The Federal Cyber Workforce Management and Coordinating Working Group announced a new cyber workforce report that details the challenges federal agencies face in closing the cyber workforce gap and outlines a “coordinated, interagency approach” to recruit and retain top talent.
“The federal workforce must be ready to counter the increasing threat of cyberattacks while also meeting the demand of U.S. citizens for a more responsive, digital government,” the report states. "Systemic changes to the development of our cyber workforce are vital for our nation to sufficiently govern and maintain our critical infrastructures and data security."
The working group tri-chairs from Cybersecurity and Infrastructure Security Agency and the departments of Defense and Veterans Affairs explained the common threads and cyber workforce challenges across all of government during a media roundtable Wednesday.
“In an effort to move the needle and rapidly strengthen the federal cyber talent pipeline, the working group took a closer look at common pain points and challenges faced by our federal departments and agencies,” CISA’s Associate Chief of Workforce Planning at the Office of the Chief Human Capital Officer, Megan Caposell explained.
The COVID-19 pandemic forced federal agencies to quickly shift to remote work, cloud-based infrastructure and IoT. Agencies also have geographically dispersed hardware and software supply chain, which has expanded the attack surface. During 2020 alone, the report noted a 238% increase in cybercrime. Even with sophisticated technology tools, agencies are realizing that they need an expert workforce to mitigate evolving threats.
Despite the federal cyber workforce growing faster, it's not growing at a rate that is satisfying the current demand.
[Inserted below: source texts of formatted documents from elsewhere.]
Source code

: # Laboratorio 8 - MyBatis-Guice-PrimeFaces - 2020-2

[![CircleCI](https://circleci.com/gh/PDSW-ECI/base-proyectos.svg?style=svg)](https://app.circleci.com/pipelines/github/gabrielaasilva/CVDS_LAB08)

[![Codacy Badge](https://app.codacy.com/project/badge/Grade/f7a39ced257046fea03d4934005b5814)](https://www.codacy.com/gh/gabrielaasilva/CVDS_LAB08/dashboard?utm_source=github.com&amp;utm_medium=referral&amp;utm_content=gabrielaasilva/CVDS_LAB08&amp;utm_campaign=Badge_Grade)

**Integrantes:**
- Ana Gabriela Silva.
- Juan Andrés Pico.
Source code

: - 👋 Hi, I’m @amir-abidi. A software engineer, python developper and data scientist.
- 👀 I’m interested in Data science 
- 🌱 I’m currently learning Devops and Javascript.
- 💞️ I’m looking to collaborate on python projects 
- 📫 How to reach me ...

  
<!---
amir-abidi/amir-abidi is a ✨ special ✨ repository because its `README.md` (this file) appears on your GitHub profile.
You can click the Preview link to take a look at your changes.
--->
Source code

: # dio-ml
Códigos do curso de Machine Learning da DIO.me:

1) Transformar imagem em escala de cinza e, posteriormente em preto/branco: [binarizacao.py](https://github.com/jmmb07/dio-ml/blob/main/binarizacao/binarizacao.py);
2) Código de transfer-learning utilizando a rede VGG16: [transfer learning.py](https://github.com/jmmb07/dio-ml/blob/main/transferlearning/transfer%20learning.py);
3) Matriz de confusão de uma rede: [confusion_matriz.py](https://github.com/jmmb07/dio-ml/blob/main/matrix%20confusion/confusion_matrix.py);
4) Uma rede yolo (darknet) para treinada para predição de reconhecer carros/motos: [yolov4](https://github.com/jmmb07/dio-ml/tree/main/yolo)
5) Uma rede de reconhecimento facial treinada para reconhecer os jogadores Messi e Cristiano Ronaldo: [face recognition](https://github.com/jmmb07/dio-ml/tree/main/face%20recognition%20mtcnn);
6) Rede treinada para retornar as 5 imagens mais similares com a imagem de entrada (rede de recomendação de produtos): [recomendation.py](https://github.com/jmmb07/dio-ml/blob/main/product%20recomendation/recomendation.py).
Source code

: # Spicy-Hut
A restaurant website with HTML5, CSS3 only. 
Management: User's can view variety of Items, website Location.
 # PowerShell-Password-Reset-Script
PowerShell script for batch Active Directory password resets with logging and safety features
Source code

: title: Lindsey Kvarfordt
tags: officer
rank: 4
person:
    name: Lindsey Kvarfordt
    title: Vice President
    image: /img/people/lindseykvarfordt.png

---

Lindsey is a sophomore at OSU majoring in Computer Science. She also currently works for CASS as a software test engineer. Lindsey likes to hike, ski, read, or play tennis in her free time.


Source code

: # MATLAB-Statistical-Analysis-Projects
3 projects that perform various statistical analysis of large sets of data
Between 2020 and 2030, the report predicts cyber talent will grow by 13%; for some professions like information security specialists, it could grow up to 33%. Additionally, agencies struggle with diversifying their workforce with only 6% of cyber professionals being under 30 years old.
"We noticed a lot of disjointed approaches for the way that our federal partners... analyze and report our cyber workforce data. It makes it increasingly difficult to project the health and maturity of the federal cyber workforce,” senior advisor for cyber workforce management at VA’s Office of the Chief Information Officer, Chis Paris noted. “There’s [also] a lack of entry level talent.”
The State of the Federal Cyber Workforce report recognized cross-government challenges across three core areas: foundations, development and recruitment and retention.
To address these challenges, the working group outlined a Multi-Year Strategy and Implementation Plan to drive an overarching long-term, tangible vision of what’s needed for the cyber workforce.
"The National Cyber Director [is] lacking robust and accurate data that's needed to measure and understand the composition of our workforce, as well as the impact that any development initiatives or policy intervention interventions would actually have on the workforce,” Paris said. “For us, the working group, our vision when it comes to data is, first and foremost, to get good data—good data in data out... This is the baseline we need for conducting more foundational analysis.”
As part of its strategy, the working group will deliver new tools and playbooks to federal hiring teams, as well as build out cybercareers.gov as the “central hub” for federal cybersecurity positions and professionals. The tri-chairs also plan to partner with key policymakers to promote and adopt those federal cyber qualifications policy. These efforts will help standardize and organize cyber-specific career pathways.
The plan focuses more on a skill-based hiring strategy, revising policies so that they serve as a quick way to intake talent, not as a barrier. The working group is leveraging NIST’s National Initiative for Cybersecurity Education (NICE) Workforce Framework for Cybersecurity to provide hiring teams and HR management with services to better identify, recruit, develop and retain an expert cyber workforce.
“In this sphere, people are so much more critical than the technology because they drive it [and] they make it,” director of DOD’s Cyber Workforce Management Directorate Patrick Johnson explained.
The Office of Personnel Management plays a critical role in the strategy. VA is collaborating with OPM to request a special salary rate for the 2210 community for cyber professionals to make government pay more competitive with industry. Additionally, CISA is partnering with OPM to create a centralized dashboard and dataset remodel that will define key performance metrics and identify areas of improvement to inform future strategy.
“We submitted that proposal to OPM. It's with them for review. If approved and implemented, it would really mark a huge increase in pay across the general schedule, but primarily for our entry talent positions where there is such a severe pay gap between what we offer and what industry offers. That will go a long way in attracting folks,” Paris told GovCIO Media & Research.
Paris hopes to see a decision from OPM by the end of the calendar year, Paris added. The team’s goal is to have additional information to leverage to start forecasting for fiscal year 2024.
"Our goal moving forward [is] that the actions that we've laid forth in our multiyear strategy, implementation plans and subsequent strategies we build will provide the tactical support that the Office of the National Cybersecurity needs to move out on initiatives that it will have within its forthcoming national workforce strategy,” Paris said.